EXERCISE REQUIREMENTS.
I would like you to output every record below exactly, apart from the pictures.

INPUT.
______
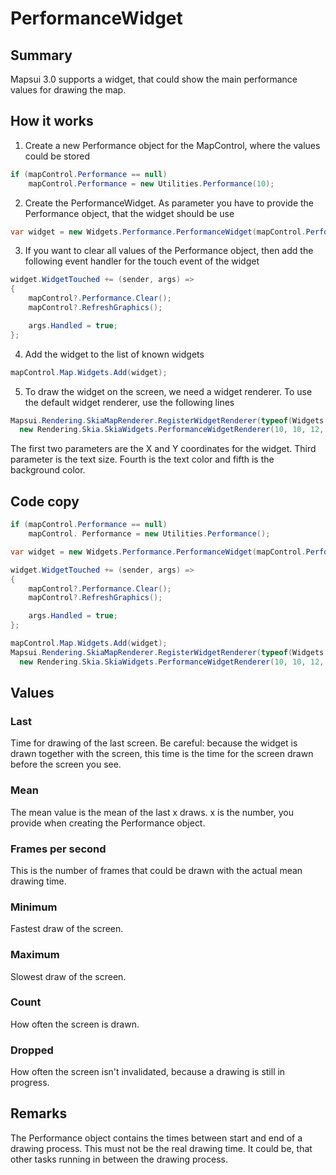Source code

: # PerformanceWidget

## Summary

Mapsui 3.0 supports a widget, that could show the main performance values for drawing the map.

## How it works

1) Create a new Performance object for the MapControl, where the values could be stored

```csharp
if (mapControl.Performance == null)
    mapControl.Performance = new Utilities.Performance(10);
```

2) Create the PerformanceWidget. As parameter you have to provide the Performance object, that the widget should be use

```csharp
var widget = new Widgets.Performance.PerformanceWidget(mapControl.Performance);
```

3) If you want to clear all values of the Performance object, then add the following event handler for the touch event of the widget

```csharp
widget.WidgetTouched += (sender, args) =>
{
    mapControl?.Performance.Clear();
    mapControl?.RefreshGraphics();

    args.Handled = true;
};
```

4) Add the widget to the list of known widgets

```csharp
mapControl.Map.Widgets.Add(widget);
```

5) To draw the widget on the screen, we need a widget renderer. To use the default widget renderer, use the following lines

```csharp
Mapsui.Rendering.SkiaMapRenderer.RegisterWidgetRenderer(typeof(Widgets.Performance.PerformanceWidget), 
  new Rendering.Skia.SkiaWidgets.PerformanceWidgetRenderer(10, 10, 12, SkiaSharp.SKColors.Black, SkiaSharp.SKColors.White));
```

The first two parameters are the X and Y coordinates for the widget. Third parameter is the text size. Fourth is the text color and fifth is the background color.
## Code copy

```csharp
if (mapControl.Performance == null)
    mapControl. Performance = new Utilities.Performance();

var widget = new Widgets.Performance.PerformanceWidget(mapControl.Performance);

widget.WidgetTouched += (sender, args) =>
{
    mapControl?.Performance.Clear();
    mapControl?.RefreshGraphics();

    args.Handled = true;
};

mapControl.Map.Widgets.Add(widget);
Mapsui.Rendering.SkiaMapRenderer.RegisterWidgetRenderer(typeof(Widgets.Performance.PerformanceWidget), 
  new Rendering.Skia.SkiaWidgets.PerformanceWidgetRenderer(10, 10, 12, SkiaSharp.SKColors.Black, SkiaSharp.SKColors.White));
```

## Values

### Last

Time for drawing of the last screen. Be careful: because the widget is drawn together with the screen, this time is the time for the screen drawn before the screen you see.

### Mean

The mean value is the mean of the last x draws. x is the number, you provide when creating the Performance object.

### Frames per second

This is the number of frames that could be drawn with the actual mean drawing time.

### Minimum

Fastest draw of the screen.

### Maximum

Slowest draw of the screen.

### Count

How often the screen is drawn.

### Dropped

How often the screen isn't invalidated, because a drawing is still in progress.

## Remarks

The Performance object contains the times between start and end of a drawing process. This must not be the real drawing time. It could be, that other tasks running in between the drawing process.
______
EXERCISE OUTPUT.
Source code

: # PerformanceWidget

## Summary

Mapsui 3.0 supports a widget, that could show the main performance values for drawing the map.

## How it works

1) Create a new Performance object for the MapControl, where the values could be stored

```csharp
if (mapControl.Performance == null)
    mapControl.Performance = new Utilities.Performance(10);
```

2) Create the PerformanceWidget. As parameter you have to provide the Performance object, that the widget should be use

```csharp
var widget = new Widgets.Performance.PerformanceWidget(mapControl.Performance);
```

3) If you want to clear all values of the Performance object, then add the following event handler for the touch event of the widget

```csharp
widget.WidgetTouched += (sender, args) =>
{
    mapControl?.Performance.Clear();
    mapControl?.RefreshGraphics();

    args.Handled = true;
};
```

4) Add the widget to the list of known widgets

```csharp
mapControl.Map.Widgets.Add(widget);
```

5) To draw the widget on the screen, we need a widget renderer. To use the default widget renderer, use the following lines

```csharp
Mapsui.Rendering.SkiaMapRenderer.RegisterWidgetRenderer(typeof(Widgets.Performance.PerformanceWidget), 
  new Rendering.Skia.SkiaWidgets.PerformanceWidgetRenderer(10, 10, 12, SkiaSharp.SKColors.Black, SkiaSharp.SKColors.White));
```

The first two parameters are the X and Y coordinates for the widget. Third parameter is the text size. Fourth is the text color and fifth is the background color.
## Code copy

```csharp
if (mapControl.Performance == null)
    mapControl. Performance = new Utilities.Performance();

var widget = new Widgets.Performance.PerformanceWidget(mapControl.Performance);

widget.WidgetTouched += (sender, args) =>
{
    mapControl?.Performance.Clear();
    mapControl?.RefreshGraphics();

    args.Handled = true;
};

mapControl.Map.Widgets.Add(widget);
Mapsui.Rendering.SkiaMapRenderer.RegisterWidgetRenderer(typeof(Widgets.Performance.PerformanceWidget), 
  new Rendering.Skia.SkiaWidgets.PerformanceWidgetRenderer(10, 10, 12, SkiaSharp.SKColors.Black, SkiaSharp.SKColors.White));
```

## Values

### Last

Time for drawing of the last screen. Be careful: because the widget is drawn together with the screen, this time is the time for the screen drawn before the screen you see.

### Mean

The mean value is the mean of the last x draws. x is the number, you provide when creating the Performance object.

### Frames per second

This is the number of frames that could be drawn with the actual mean drawing time.

### Minimum

Fastest draw of the screen.

### Maximum

Slowest draw of the screen.

### Count

How often the screen is drawn.

### Dropped

How often the screen isn't invalidated, because a drawing is still in progress.

## Remarks

The Performance object contains the times between start and end of a drawing process. This must not be the real drawing time. It could be, that other tasks running in between the drawing process.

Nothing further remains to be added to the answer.